First Lady of Turkey
- In role 9 November 1989 – 17 April 1993
- President: Turgut Özal
- Preceded by: Sekine Evren
- Succeeded by: Nazmiye Demirel

Spouse of the Prime Minister of Turkey
- In role 13 December 1983 – 31 October 1989
- Prime Minister: Turgut Özal
- Preceded by: Nazmiye Demirel (1980)
- Succeeded by: Saime Akbulut

Provincial President of the Motherland Party in Istanbul
- In office 1991–1992

Personal details
- Born: Semra Yeğinmen 12 January 1934 (age 92) Istanbul, Turkey
- Spouse: Turgut Özal ​ ​(m. 1954; died 1993)​
- Children: Ahmet Özal Zeynep Özal Efe Özal

= Semra Özal =

First lady of Turkey from 1989 to 1993

Semra Özal (born 12 January 1934) was the 8th first lady of Turkey as the spouse of the 8th President of Turkey Turgut Özal.

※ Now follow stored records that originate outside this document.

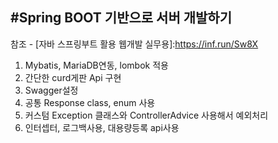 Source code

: #Spring BOOT 기반으로 서버 개발하기 
---
참조 - [자바 스프링부트 활용 웹개발 실무용]:https://inf.run/Sw8X
1. Mybatis, MariaDB연동, lombok 적용 
2. 간단한 curd게판 Api 구현
3. Swagger설정 
4. 공통 Response class, enum 사용
5. 커스텀 Exception 클래스와 ControllerAdvice 사용해서 예외처리 
6. 인터셉터, 로그백사용, 대용량등록 api사용
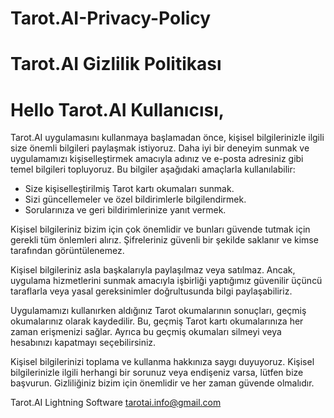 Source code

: # Tarot.AI-Privacy-Policy



<h1>Tarot.AI Gizlilik Politikası<h1>



<h1>Hello Tarot.AI Kullanıcısı,</h1>

<p>Tarot.AI uygulamasını kullanmaya başlamadan önce, kişisel bilgilerinizle ilgili size önemli bilgileri paylaşmak istiyoruz. Daha iyi bir deneyim sunmak ve uygulamamızı kişiselleştirmek amacıyla adınız ve e-posta adresiniz gibi temel bilgileri topluyoruz. Bu bilgiler aşağıdaki amaçlarla kullanılabilir:</p>

<ul>
    <li>Size kişiselleştirilmiş Tarot kartı okumaları sunmak.</li>
    <li>Sizi güncellemeler ve özel bildirimlerle bilgilendirmek.</li>
    <li>Sorularınıza ve geri bildirimlerinize yanıt vermek.</li>
</ul>

<p>Kişisel bilgileriniz bizim için çok önemlidir ve bunları güvende tutmak için gerekli tüm önlemleri alırız. Şifreleriniz güvenli bir şekilde saklanır ve kimse tarafından görüntülenemez.</p>

<p>Kişisel bilgileriniz asla başkalarıyla paylaşılmaz veya satılmaz. Ancak, uygulama hizmetlerini sunmak amacıyla işbirliği yaptığımız güvenilir üçüncü taraflarla veya yasal gereksinimler doğrultusunda bilgi paylaşabiliriz.</p>

<p>Uygulamamızı kullanırken aldığınız Tarot okumalarının sonuçları, geçmiş okumalarınız olarak kaydedilir. Bu, geçmiş Tarot kartı okumalarınıza her zaman erişmenizi sağlar. Ayrıca bu geçmiş okumaları silmeyi veya hesabınızı kapatmayı seçebilirsiniz.</p>

<p>Kişisel bilgilerinizi toplama ve kullanma hakkınıza saygı duyuyoruz. Kişisel bilgilerinizle ilgili herhangi bir sorunuz veya endişeniz varsa, lütfen bize başvurun. Gizliliğiniz bizim için önemlidir ve her zaman güvende olmalıdır.</p>

<p>Tarot.AI Lightning Software <a href="mailto:tarotai.info@gmail.com">tarotai.info@gmail.com</a></p>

She was also the second lady of Turkey during her husband's prime ministry from 1983 to 1989. The couple has three children: Ahmet Özal (born 1955), Zeynep Özal (born 1956) and Efe Özal (born 1967). During the government of the Motherland Party (ANAP), she presided over the Turkish Women Empowerment and Promotion Foundation, also known as the "Daisies" (Papatyalar). From 1991 to 1992, she was the head of the provincial organization of the Motherland Party (ANAP) in Istanbul. Her husband Turgut Özal died in 1993 while in office. Semra Özal lives in Istanbul.